Nivolumab, a monoclonal antibody to programmed death–1 receptor (PD-1) was approved in February 2017 for treatment of locally advanced or metastatic urothelial carcinoma of the bladder in patients who have disease progression during or following platinum-containing chemotherapy, or disease progression within 12 months of neoadjuvant or adjuvant treatment with platinum-containing chemotherapy.[22]

Clinical trials of other immune checkpoint inhibitors, including pembrolizumab, durvalumab, avelumab, and a combination of nivolumab and ipilimumab are in advanced stages, and are expected to lead to approval of many of these agents or combinations in the near future.[23]
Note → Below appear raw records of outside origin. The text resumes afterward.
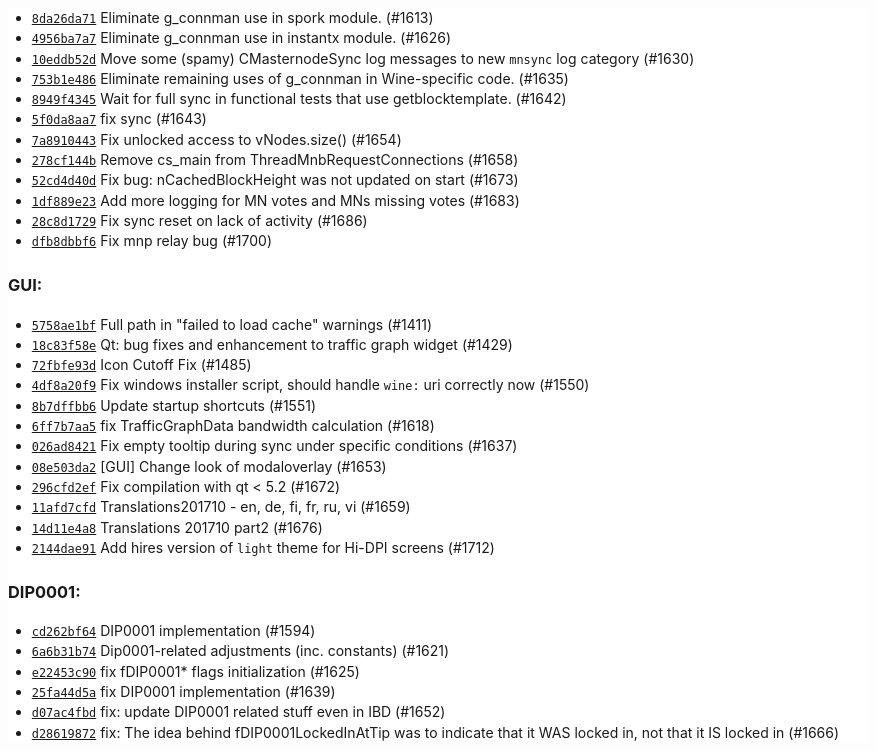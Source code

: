 - [`8da26da71`](https://github.com/winepay/wine/commit/8da26da71) Eliminate g_connman use in spork module. (#1613)
- [`4956ba7a7`](https://github.com/winepay/wine/commit/4956ba7a7) Eliminate g_connman use in instantx module. (#1626)
- [`10eddb52d`](https://github.com/winepay/wine/commit/10eddb52d) Move some (spamy) CMasternodeSync log messages to new `mnsync` log category (#1630)
- [`753b1e486`](https://github.com/winepay/wine/commit/753b1e486) Eliminate remaining uses of g_connman in Wine-specific code. (#1635)
- [`8949f4345`](https://github.com/winepay/wine/commit/8949f4345) Wait for full sync in functional tests that use getblocktemplate. (#1642)
- [`5f0da8aa7`](https://github.com/winepay/wine/commit/5f0da8aa7) fix sync (#1643)
- [`7a8910443`](https://github.com/winepay/wine/commit/7a8910443) Fix unlocked access to vNodes.size() (#1654)
- [`278cf144b`](https://github.com/winepay/wine/commit/278cf144b) Remove cs_main from ThreadMnbRequestConnections (#1658)
- [`52cd4d40d`](https://github.com/winepay/wine/commit/52cd4d40d) Fix bug: nCachedBlockHeight was not updated on start (#1673)
- [`1df889e23`](https://github.com/winepay/wine/commit/1df889e23) Add more logging for MN votes and MNs missing votes (#1683)
- [`28c8d1729`](https://github.com/winepay/wine/commit/28c8d1729) Fix sync reset on lack of activity (#1686)
- [`dfb8dbbf6`](https://github.com/winepay/wine/commit/dfb8dbbf6) Fix mnp relay bug (#1700)

### GUI:
- [`5758ae1bf`](https://github.com/winepay/wine/commit/5758ae1bf) Full path in "failed to load cache" warnings (#1411)
- [`18c83f58e`](https://github.com/winepay/wine/commit/18c83f58e) Qt: bug fixes and enhancement to traffic graph widget  (#1429)
- [`72fbfe93d`](https://github.com/winepay/wine/commit/72fbfe93d) Icon Cutoff Fix (#1485)
- [`4df8a20f9`](https://github.com/winepay/wine/commit/4df8a20f9) Fix windows installer script, should handle `wine:` uri correctly now (#1550)
- [`8b7dffbb6`](https://github.com/winepay/wine/commit/8b7dffbb6) Update startup shortcuts (#1551)
- [`6ff7b7aa5`](https://github.com/winepay/wine/commit/6ff7b7aa5) fix TrafficGraphData bandwidth calculation (#1618)
- [`026ad8421`](https://github.com/winepay/wine/commit/026ad8421) Fix empty tooltip during sync under specific conditions (#1637)
- [`08e503da2`](https://github.com/winepay/wine/commit/08e503da2) [GUI] Change look of modaloverlay (#1653)
- [`296cfd2ef`](https://github.com/winepay/wine/commit/296cfd2ef) Fix compilation with qt < 5.2 (#1672)
- [`11afd7cfd`](https://github.com/winepay/wine/commit/11afd7cfd) Translations201710 - en, de, fi, fr, ru, vi (#1659)
- [`14d11e4a8`](https://github.com/winepay/wine/commit/14d11e4a8) Translations 201710 part2 (#1676)
- [`2144dae91`](https://github.com/winepay/wine/commit/2144dae91) Add hires version of `light` theme for Hi-DPI screens (#1712)

### DIP0001:
- [`cd262bf64`](https://github.com/winepay/wine/commit/cd262bf64) DIP0001 implementation (#1594)
- [`6a6b31b74`](https://github.com/winepay/wine/commit/6a6b31b74) Dip0001-related adjustments (inc. constants) (#1621)
- [`e22453c90`](https://github.com/winepay/wine/commit/e22453c90) fix fDIP0001* flags initialization (#1625)
- [`25fa44d5a`](https://github.com/winepay/wine/commit/25fa44d5a) fix DIP0001 implementation (#1639)
- [`d07ac4fbd`](https://github.com/winepay/wine/commit/d07ac4fbd) fix: update DIP0001 related stuff even in IBD (#1652)
- [`d28619872`](https://github.com/winepay/wine/commit/d28619872) fix: The idea behind fDIP0001LockedInAtTip was to indicate that it WAS locked in, not that it IS locked in (#1666)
Alterations in the gene encoding fibroblast growth factor receptor (FGFR) are common in urothelial carcinoma and may be associated with lower sensitivity to immunotherapy. In an open-label phase II study of erdafitinib, a tyrosine kinase inhibitor of FGFR1-4, Loriot et al reported an objective tumor response in 40% of previously treated patients with locally advanced and unresectable or metastatic urothelial carcinoma with FGFR alterations.[24]

Surgical Resection

Patients with low-stage, low-grade tumors respond well to either radical or conservative surgical treatment. In a retrospective review of patients treated with renal-sparing ureteroscopic management, Pak et al reported that renal preservation approached 81%, with cancer-specific survival of 94.7% and significant cost savings over the cost of nephroureterectomy; these authors recommend conservative endoscopic management as the gold standard for low-grade and superficial-stage disease.[25] However, preoperative cytology and ureterorenoscopically-performed biopsies have limited accuracy in predicting the correct tumor grade. Additional diagnostic procedures should be done prior to definitive surgical intervention.[26]

Patients with high-stage, high-grade tumors respond poorly to either radical surgery or conservative surgery.

Patients with positive cytologic findings but normal radiographic and endoscopic examinations are not treated but are monitored closely by means of periodic intravenous urography (IVU) or retrograde pyelography (RPG).

Radical nephroureterectomy

Traditional radical surgery for renal UC consists of total nephroureterectomy with excision of a bladder cuff around the ureteral orifice. Otherwise, 30-75% of patients develop tumor recurrence in the ureteral stump or around the ipsilateral ureteral orifice. Transection of the ureter must be avoided because of the high risk of tumor spillage in the retroperitoneum.

Oncologically, laparoscopic or hand-assisted laparoscopic nephroureterectomy is as effective for localized disease as an open technique would be.[27, 28] In general, the laparoscopic approach is accompanied by less blood loss, less pain and discomfort, faster recovery, and shorter hospital stay. Trocar site recurrence is very rare; to date, 3 cases have been reported.[29]

Patients with poorly differentiated tumors or high-stage disease (especially those with microscopic lymph node involvement) may benefit from extensive retroperitoneal lymphadenectomy. However, the benefit is marginal, and appropriate candidates must be chosen carefully.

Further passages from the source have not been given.